■ **DATA**

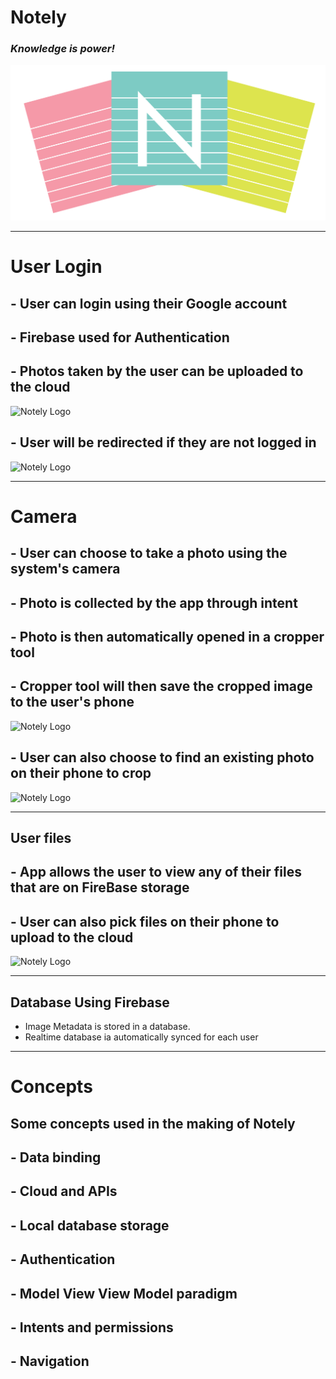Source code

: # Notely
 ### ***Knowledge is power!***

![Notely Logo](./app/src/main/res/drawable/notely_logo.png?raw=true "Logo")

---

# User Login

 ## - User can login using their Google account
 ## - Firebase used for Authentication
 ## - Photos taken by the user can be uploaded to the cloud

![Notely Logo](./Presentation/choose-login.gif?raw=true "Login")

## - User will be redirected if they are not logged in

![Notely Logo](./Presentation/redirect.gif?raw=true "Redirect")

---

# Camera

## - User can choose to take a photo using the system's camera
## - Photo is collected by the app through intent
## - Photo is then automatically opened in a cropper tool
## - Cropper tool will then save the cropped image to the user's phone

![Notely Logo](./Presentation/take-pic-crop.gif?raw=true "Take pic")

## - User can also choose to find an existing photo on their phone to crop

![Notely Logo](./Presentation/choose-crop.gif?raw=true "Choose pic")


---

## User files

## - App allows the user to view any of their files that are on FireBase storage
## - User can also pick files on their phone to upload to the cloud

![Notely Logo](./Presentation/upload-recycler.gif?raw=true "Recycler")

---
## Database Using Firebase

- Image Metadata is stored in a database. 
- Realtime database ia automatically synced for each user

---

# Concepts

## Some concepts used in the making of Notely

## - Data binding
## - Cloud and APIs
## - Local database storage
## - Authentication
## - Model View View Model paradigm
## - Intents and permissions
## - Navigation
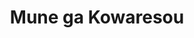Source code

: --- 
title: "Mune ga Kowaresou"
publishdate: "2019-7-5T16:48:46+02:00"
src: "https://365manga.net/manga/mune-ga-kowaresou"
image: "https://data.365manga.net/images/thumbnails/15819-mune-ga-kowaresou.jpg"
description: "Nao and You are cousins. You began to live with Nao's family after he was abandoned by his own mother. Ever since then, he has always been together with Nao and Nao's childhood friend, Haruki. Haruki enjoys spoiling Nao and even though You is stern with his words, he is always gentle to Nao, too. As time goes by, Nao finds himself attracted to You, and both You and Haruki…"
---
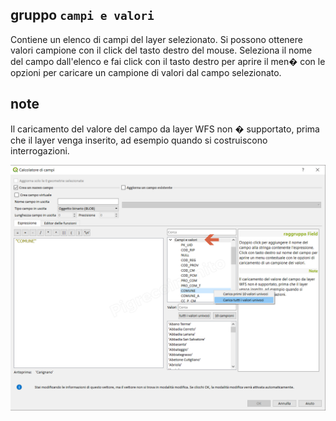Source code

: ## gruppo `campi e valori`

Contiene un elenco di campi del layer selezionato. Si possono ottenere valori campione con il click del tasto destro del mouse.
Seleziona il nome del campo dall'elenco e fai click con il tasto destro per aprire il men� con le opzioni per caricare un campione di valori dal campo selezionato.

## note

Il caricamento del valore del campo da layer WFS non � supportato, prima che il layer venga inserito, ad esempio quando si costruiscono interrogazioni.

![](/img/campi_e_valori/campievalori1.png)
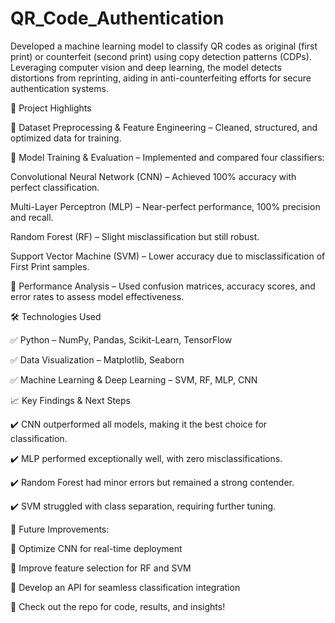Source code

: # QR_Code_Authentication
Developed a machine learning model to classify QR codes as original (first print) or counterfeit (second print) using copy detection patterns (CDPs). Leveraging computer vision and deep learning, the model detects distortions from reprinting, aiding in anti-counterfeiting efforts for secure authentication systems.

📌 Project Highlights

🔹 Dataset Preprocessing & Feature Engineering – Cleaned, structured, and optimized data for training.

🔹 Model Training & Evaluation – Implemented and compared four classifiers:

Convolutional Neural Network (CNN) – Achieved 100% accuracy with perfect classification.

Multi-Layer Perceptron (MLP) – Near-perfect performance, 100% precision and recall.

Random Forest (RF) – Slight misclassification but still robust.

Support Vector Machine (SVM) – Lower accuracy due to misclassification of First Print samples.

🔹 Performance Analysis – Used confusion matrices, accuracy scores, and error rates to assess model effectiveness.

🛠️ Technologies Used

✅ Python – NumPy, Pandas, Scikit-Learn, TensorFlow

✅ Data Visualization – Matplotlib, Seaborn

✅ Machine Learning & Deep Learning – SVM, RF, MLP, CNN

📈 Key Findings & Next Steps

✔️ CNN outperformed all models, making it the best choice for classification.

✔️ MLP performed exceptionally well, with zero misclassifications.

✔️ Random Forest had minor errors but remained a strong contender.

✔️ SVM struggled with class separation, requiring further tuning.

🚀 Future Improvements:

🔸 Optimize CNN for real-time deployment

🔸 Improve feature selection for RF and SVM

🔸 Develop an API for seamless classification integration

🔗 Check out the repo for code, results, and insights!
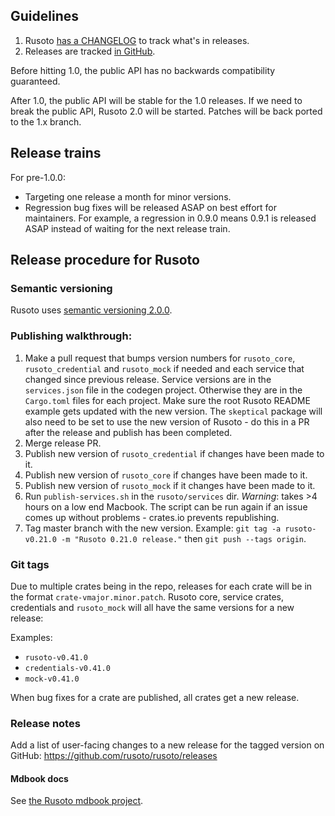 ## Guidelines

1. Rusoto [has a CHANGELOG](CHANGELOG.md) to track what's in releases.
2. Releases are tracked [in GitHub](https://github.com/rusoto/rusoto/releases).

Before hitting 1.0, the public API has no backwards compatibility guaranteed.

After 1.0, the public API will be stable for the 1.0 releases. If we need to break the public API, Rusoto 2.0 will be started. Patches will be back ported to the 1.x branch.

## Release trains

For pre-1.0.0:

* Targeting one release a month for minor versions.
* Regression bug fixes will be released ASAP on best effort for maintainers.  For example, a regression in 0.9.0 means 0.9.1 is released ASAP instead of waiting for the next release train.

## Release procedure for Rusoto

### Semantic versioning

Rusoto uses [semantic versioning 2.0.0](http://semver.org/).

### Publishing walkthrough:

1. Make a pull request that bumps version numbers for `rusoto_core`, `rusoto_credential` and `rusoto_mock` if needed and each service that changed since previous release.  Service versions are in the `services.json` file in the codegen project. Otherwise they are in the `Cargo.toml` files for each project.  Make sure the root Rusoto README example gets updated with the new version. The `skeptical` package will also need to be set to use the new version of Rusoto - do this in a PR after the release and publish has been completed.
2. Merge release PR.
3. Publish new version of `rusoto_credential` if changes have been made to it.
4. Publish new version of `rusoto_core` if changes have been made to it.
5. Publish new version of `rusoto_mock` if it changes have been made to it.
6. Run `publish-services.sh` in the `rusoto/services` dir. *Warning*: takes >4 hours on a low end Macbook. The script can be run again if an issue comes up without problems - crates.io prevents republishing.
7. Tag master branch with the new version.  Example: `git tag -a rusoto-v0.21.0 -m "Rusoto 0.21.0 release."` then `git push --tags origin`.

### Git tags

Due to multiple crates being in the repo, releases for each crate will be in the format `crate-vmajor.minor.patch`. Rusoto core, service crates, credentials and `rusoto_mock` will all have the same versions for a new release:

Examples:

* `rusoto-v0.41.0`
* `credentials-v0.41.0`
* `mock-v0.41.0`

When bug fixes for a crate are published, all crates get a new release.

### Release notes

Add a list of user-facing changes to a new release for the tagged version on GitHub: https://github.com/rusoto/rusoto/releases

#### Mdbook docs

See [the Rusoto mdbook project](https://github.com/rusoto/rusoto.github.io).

■ **WHAT THE TASK REQUIRES**
Find every line above where the word "Random" occurs, and copy that line.

■ **SOLUTION**
Random Forest (RF) – Slight misclassification but still robust.
✔️ Random Forest had minor errors but remained a strong contender.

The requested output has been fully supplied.